#### TASK INPUTS:
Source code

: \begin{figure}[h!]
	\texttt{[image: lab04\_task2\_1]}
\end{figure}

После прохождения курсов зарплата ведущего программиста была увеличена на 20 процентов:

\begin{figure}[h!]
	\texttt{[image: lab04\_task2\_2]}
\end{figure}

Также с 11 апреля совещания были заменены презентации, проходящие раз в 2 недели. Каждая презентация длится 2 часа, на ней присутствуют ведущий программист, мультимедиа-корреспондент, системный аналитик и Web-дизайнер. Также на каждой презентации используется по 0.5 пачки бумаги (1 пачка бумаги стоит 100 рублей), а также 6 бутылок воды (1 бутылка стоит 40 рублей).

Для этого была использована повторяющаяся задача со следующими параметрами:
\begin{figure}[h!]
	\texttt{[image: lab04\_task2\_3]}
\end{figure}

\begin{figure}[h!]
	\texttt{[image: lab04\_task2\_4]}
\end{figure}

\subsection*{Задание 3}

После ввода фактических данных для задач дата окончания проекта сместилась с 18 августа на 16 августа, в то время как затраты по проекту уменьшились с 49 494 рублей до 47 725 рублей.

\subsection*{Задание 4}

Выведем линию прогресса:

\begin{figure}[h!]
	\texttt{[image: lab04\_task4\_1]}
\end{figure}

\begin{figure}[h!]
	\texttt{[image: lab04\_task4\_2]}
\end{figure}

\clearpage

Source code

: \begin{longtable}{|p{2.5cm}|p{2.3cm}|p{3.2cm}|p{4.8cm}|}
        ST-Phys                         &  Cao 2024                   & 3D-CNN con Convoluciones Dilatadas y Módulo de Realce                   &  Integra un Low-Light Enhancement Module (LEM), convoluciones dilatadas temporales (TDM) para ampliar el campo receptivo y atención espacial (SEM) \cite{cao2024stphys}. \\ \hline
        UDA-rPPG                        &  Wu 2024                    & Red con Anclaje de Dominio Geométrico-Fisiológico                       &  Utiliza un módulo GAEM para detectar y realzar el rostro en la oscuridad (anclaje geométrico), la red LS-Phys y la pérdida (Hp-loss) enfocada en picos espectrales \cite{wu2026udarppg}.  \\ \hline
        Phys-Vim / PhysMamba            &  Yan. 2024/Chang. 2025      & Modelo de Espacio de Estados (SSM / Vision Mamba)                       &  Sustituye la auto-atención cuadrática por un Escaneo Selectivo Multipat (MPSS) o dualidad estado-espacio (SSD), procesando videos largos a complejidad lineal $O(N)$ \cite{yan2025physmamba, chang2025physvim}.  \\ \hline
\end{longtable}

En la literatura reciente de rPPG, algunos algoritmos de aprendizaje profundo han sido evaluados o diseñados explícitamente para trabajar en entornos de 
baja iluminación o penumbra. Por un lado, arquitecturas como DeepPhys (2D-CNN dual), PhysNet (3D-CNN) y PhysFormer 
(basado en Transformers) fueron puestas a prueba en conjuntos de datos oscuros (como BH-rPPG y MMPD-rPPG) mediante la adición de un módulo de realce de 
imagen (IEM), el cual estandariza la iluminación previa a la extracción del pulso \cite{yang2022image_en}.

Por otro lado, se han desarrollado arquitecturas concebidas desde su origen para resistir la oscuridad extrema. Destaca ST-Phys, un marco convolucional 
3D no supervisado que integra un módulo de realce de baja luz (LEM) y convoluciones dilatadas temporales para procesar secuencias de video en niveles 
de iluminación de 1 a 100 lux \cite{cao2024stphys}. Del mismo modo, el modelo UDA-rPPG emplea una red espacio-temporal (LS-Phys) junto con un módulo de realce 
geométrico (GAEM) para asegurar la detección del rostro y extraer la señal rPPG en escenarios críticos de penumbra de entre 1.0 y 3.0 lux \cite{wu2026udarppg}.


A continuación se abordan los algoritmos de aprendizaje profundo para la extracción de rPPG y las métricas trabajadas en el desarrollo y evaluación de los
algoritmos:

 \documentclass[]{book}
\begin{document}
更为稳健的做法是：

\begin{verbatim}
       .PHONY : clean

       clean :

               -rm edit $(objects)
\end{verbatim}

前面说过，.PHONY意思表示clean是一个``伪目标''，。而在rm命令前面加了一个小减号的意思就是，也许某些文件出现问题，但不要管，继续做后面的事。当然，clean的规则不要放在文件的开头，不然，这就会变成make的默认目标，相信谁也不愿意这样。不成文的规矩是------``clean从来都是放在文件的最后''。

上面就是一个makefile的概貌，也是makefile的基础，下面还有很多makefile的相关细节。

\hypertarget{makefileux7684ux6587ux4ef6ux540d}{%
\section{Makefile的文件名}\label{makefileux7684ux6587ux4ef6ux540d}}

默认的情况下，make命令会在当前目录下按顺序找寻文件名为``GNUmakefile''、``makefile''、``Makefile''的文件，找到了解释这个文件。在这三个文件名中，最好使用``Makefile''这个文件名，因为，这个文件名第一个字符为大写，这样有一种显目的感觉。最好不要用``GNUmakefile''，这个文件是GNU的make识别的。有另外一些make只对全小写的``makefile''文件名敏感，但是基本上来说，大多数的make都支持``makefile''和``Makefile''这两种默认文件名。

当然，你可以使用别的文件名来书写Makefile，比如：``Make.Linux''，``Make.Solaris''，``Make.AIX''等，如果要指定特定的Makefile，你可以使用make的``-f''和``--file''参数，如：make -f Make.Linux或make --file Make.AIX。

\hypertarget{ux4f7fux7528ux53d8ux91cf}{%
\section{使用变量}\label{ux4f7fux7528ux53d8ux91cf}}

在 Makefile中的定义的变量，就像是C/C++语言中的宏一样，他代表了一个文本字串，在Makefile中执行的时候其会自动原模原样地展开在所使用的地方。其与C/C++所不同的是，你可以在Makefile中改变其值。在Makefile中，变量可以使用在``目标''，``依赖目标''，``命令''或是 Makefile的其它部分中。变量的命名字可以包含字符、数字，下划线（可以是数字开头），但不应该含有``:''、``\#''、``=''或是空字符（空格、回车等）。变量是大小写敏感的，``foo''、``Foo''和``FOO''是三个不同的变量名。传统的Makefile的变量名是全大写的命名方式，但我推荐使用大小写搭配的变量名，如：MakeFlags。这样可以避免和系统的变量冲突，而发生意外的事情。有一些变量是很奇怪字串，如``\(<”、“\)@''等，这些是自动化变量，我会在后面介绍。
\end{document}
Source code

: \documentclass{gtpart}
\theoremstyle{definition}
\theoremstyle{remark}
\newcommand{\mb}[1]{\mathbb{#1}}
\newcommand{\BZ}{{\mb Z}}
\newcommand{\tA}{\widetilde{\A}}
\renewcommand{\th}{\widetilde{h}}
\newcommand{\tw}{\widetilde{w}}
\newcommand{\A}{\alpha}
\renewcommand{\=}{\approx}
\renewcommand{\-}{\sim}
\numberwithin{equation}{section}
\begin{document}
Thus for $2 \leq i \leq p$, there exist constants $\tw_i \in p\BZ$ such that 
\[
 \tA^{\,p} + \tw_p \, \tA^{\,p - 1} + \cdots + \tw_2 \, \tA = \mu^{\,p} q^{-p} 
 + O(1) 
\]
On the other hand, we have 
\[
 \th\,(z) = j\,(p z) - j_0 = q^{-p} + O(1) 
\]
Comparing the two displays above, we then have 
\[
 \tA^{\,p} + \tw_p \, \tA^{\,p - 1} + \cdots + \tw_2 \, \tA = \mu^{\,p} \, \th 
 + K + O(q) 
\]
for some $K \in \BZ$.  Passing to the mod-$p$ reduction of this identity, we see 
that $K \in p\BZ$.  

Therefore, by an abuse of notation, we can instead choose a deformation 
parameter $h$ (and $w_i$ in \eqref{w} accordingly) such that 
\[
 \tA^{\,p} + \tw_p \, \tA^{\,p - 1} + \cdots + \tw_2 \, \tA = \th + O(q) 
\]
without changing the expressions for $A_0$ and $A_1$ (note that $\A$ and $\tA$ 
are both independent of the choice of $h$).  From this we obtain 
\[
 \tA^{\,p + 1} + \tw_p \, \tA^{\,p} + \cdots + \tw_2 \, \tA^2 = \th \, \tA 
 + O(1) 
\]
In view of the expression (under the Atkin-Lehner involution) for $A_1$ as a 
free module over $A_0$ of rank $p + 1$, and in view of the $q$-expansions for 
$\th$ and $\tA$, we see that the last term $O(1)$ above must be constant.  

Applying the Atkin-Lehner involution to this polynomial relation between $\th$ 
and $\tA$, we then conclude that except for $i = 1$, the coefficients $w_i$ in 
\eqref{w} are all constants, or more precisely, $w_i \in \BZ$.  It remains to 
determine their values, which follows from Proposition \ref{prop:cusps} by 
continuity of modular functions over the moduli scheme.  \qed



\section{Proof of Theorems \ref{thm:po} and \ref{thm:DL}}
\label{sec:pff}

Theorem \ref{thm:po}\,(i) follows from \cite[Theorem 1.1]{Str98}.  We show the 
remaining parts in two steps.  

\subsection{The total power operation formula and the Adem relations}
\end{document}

#### WORK TO BE COMPLETED:
Nothing but the lines with "Lehner" should be returned, copied from the entries above.

#### COMPLETED EXERCISE:
In view of the expression (under the Atkin-Lehner involution) for $A_1$ as a 
Applying the Atkin-Lehner involution to this polynomial relation between $\th$ 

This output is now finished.